The Craft Hub Project fully respects your right to privacy. The project will not collect any personal information about you on its websites without your clear permission. Any information, which you submit via the projects websites will be treated with the highest possible standards of security and confidentiality, strictly in accordance with the Data Protection Acts, 1988 & 2003. The lead partner for the Craft Hub Programme is Carlow County Council.
We are not responsible for the content or privacy practices of other linked websites to the Craft Hub Project. The project reserves the right to amend the scope of the privacy statement at any time which may include or exclude other sites.
The Craft Hub Project will not collect any personal data about you on its website, apart from information, which is submitted via web forms, or information volunteered via email. Any information provided in this manner, is not made available to any third parties, and is used by the Craft Hub Project solely for the purposes for which it is provided.
Technical details of your visit to the project website including IP addresses, browser details and web search terms, are recorded. This information will only be used for statistical and site management purposes. The project websites do not use web beacons.
This website puts small files (known as ‘cookies’) onto your computer to collect information about how you browse the site. Find out more about the cookies we use.
If you have any further questions please email: email@example.com
Web Browser – Software you use to read web pages. Examples are Microsoft Internet Explorer, Google Chrome, Firefox, Safari or Opera.

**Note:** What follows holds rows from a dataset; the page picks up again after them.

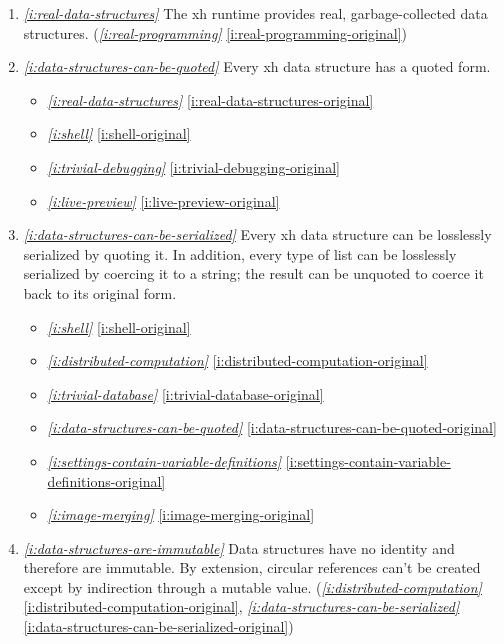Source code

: \documentclass{report}
\makeatletter
\newcommand*{\Label}[2]{%
  \@bsphack
  \begingroup
    \label{#1-original}%
    \def\@currentlabel{#2}%
    \label{#1}%
  \endgroup
  \@esphack
}
\newcommand{\refboth}[1]{{\em \ref{#1}} \ref{#1-original}}
\makeatother
\begin{document}
\begin{enumerate}
\item{}\Label{i:real-data-structures}{datastruct}{\em\ref{i:real-data-structures}}
  The xh runtime provides real, garbage-collected data structures.
(\refboth{i:real-programming})
\item{}\Label{i:data-structures-can-be-quoted}{quotestruct}{\em\ref{i:data-structures-can-be-quoted}}
  Every xh data structure has a quoted form.
\begin{itemize}
\item \refboth{i:real-data-structures}
\item \refboth{i:shell}
\item \refboth{i:trivial-debugging}
\item \refboth{i:live-preview}
\end{itemize}
\item{}\Label{i:data-structures-can-be-serialized}{printstruct}{\em\ref{i:data-structures-can-be-serialized}}
  Every xh data structure can be losslessly serialized by quoting it. In
  addition, every type of list can be losslessly serialized by coercing it
  to a string; the result can be unquoted to coerce it back to its original
  form.
\begin{itemize}
\item \refboth{i:shell}
\item \refboth{i:distributed-computation}
\item \refboth{i:trivial-database}
\item \refboth{i:data-structures-can-be-quoted}
\item \refboth{i:settings-contain-variable-definitions}
\item \refboth{i:image-merging}
\end{itemize}
\item{}\Label{i:data-structures-are-immutable}{immutable}{\em\ref{i:data-structures-are-immutable}}
  Data structures have no identity and therefore are immutable. By
  extension, circular references can't be created except by indirection
  through a mutable value.
(\refboth{i:distributed-computation}, \refboth{i:data-structures-can-be-serialized})


\end{enumerate}
\end{document}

IP Address – The identifying details for your computer (or your Internet company’s computer), expressed in “Internet protocol” code. Every computer connected to the web has a unique IP address, although the address may not be the same every time a connection is made.
Cookies – A cookie is a block of data that a web server places on a user’s PC. Typically, it is used to ease navigation through the site. However, it is also a useful means for the web site identifying the user, tracking the user’s path through the site, and identifying repeat visits to the site by the same user (or same user’s machine). This can then lead to a web site owner being able to profile an individual users browsing habits – and all potentially done without the knowledge, or consent, of the user.
Web Beacons – Also referred to as a Web bug or a pixel tag. The beacon is usually a small transparent graphic, one pixel in size, which may be located on a web page or in an email. The transparent pixel is normally set to load an image from a different location on the web and may pass user information to the web server, such as the IP address, the duration of the visit and browser type. Turning off the browser’s cookies will prevent Web beacons from tracking the user’s activity.